A few years ago I came across an intriguing passage in THE ZEN OF CREATIVITY by John Daido Loori that caught my attention because it seemed so violently opposed to the way most poets writing in English approach writing poetry. Loori wrote, “One of the beautiful aspects of Asian poetry is the vagueness of its languages.”
Loori went on to talk about how Chinese and Japanese characters often have multiple meanings --- many more than a typical word in English does --- and how different characters (with entirely different meanings) may have the same sound. The uncertain references and abbreviated grammar can be eloquently obscure. While this may pose a problem for a translator who has to decide, word by word, which meaning out of many meanings to choose from, it can be used to good effect by a poet writing in Japanese since it allows for a good deal of subtle wordplay, allusions, and punning.
Around the same time, an American friend of mine who is fluent in Japanese made the offhand comment that the Japanese think we often say too much, much more than needs to be said. And how English forces us to be too specific.

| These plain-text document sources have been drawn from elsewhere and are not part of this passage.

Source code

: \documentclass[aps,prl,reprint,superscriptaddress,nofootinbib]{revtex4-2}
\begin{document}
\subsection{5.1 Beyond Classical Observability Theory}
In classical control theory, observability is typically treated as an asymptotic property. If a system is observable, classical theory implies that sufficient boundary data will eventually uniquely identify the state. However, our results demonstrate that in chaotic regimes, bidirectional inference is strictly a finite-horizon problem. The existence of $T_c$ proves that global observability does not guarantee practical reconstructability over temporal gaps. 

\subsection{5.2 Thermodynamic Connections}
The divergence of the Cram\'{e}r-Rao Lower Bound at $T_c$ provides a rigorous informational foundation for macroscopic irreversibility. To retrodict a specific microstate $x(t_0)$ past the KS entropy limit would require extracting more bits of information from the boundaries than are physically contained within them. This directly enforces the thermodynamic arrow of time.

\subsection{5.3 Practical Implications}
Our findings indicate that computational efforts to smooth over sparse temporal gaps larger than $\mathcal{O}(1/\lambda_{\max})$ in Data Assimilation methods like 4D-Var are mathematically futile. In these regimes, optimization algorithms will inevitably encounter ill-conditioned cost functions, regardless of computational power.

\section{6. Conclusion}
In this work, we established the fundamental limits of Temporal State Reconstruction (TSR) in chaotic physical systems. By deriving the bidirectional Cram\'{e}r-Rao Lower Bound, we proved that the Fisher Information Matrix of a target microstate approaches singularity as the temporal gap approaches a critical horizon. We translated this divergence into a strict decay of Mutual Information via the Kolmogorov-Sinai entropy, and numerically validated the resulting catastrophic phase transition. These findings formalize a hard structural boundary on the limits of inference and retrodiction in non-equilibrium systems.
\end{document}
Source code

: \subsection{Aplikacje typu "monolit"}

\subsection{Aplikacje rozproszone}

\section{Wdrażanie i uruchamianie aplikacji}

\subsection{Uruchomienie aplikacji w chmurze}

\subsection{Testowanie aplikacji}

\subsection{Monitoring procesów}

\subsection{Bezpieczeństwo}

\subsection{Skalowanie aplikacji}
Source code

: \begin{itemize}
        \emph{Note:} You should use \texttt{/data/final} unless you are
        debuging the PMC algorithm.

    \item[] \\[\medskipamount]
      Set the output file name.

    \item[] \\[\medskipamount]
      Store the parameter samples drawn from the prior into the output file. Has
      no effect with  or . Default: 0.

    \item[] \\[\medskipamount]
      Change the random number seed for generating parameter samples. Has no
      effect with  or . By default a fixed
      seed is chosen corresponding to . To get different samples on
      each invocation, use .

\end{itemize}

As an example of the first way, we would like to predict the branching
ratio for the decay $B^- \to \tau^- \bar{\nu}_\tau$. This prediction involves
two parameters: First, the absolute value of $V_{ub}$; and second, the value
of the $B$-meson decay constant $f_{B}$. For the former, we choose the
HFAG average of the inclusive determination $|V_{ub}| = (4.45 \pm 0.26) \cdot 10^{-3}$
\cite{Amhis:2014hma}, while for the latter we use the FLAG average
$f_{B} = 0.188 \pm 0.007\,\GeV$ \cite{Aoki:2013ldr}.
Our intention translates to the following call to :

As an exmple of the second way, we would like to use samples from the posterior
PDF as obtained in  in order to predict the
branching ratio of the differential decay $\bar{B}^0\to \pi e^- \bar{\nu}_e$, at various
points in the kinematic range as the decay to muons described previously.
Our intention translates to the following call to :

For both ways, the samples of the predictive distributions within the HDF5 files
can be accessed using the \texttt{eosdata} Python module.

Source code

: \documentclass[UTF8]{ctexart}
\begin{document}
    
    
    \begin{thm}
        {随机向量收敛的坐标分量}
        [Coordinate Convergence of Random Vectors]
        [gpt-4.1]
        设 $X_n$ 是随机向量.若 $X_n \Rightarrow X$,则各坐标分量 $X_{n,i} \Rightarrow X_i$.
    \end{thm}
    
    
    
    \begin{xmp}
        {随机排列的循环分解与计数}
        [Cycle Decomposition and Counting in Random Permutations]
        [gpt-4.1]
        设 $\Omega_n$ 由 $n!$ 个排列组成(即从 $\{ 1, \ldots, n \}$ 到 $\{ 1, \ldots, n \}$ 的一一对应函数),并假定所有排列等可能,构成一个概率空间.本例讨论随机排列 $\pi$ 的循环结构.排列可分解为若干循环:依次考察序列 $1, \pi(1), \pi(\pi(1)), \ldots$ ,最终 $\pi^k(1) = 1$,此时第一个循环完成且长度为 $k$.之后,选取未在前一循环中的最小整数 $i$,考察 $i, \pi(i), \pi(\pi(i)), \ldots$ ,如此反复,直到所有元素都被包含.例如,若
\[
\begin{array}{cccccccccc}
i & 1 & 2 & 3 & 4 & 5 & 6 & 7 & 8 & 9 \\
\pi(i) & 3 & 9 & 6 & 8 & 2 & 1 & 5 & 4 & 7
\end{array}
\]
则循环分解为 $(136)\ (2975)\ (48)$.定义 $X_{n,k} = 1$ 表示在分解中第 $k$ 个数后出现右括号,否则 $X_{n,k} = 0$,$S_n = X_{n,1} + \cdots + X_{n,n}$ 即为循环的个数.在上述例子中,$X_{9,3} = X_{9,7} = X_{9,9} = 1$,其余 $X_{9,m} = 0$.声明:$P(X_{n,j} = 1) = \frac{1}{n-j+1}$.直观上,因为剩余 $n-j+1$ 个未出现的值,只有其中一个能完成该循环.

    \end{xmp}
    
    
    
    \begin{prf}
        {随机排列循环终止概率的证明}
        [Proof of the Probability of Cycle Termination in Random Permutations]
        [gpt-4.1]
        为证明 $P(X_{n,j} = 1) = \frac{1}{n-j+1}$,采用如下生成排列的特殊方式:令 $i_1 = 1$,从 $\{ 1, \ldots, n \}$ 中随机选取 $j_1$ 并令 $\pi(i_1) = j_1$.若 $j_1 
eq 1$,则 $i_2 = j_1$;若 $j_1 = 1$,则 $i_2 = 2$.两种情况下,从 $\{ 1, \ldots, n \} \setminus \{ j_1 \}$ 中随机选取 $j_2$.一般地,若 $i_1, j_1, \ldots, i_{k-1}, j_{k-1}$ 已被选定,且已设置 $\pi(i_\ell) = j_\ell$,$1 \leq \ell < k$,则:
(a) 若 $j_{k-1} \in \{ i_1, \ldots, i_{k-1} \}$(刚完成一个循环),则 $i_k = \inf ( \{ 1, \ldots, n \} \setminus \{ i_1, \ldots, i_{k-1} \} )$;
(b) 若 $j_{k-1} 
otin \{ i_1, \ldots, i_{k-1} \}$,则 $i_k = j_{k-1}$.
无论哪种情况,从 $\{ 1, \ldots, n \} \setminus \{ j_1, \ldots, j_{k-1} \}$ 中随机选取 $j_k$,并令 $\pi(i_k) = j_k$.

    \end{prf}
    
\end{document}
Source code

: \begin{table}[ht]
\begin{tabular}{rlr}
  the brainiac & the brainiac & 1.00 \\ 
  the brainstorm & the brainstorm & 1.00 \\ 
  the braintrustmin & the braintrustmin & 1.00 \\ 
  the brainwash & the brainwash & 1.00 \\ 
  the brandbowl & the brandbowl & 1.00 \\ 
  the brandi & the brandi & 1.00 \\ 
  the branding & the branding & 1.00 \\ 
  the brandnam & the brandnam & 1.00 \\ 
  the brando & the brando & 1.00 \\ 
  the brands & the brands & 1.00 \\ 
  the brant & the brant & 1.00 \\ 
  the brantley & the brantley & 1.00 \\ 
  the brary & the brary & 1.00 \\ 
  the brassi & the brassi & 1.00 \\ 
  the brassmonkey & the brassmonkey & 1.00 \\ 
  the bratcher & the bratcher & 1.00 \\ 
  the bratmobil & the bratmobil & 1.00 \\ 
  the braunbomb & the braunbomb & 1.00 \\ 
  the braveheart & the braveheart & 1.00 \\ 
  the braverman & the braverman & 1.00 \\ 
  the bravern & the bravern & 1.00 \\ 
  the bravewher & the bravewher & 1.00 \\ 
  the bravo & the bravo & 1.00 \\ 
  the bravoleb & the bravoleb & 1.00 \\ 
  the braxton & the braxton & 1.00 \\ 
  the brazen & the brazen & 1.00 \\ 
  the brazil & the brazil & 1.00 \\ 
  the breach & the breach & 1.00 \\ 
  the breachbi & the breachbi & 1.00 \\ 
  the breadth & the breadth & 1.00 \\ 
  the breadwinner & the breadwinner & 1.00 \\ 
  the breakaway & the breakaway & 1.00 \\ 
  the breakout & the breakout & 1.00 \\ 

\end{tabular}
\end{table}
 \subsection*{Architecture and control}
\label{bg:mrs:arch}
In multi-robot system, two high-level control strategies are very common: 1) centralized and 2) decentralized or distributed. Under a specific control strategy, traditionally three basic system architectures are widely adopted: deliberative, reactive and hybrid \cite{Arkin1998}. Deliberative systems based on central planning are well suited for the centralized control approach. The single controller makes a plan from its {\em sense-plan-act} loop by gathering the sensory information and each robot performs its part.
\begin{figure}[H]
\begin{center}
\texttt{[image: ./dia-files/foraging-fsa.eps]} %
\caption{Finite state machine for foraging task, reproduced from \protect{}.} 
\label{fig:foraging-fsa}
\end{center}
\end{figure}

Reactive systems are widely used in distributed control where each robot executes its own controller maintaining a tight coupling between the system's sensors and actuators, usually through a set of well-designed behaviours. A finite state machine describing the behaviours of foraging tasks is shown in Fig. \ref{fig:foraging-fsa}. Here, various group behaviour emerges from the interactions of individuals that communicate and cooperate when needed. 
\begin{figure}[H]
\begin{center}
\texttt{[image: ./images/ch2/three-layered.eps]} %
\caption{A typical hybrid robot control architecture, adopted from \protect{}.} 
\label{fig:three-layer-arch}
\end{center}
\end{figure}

Most poets that I know, myself included, are wedded to the specific image. We strive mightily for accuracy and precision. It’s hammered into us beginning with the first workshop that we take in college, and it’s what we subsequently encourage in the work of our own students if we teach. It seems to fly in the face of reason to deliberately try to be vague or general in a poem. And yet, seemingly valid precepts, however good and useful they are initially, are always there to be outgrown or broken as one’s poetry evolves.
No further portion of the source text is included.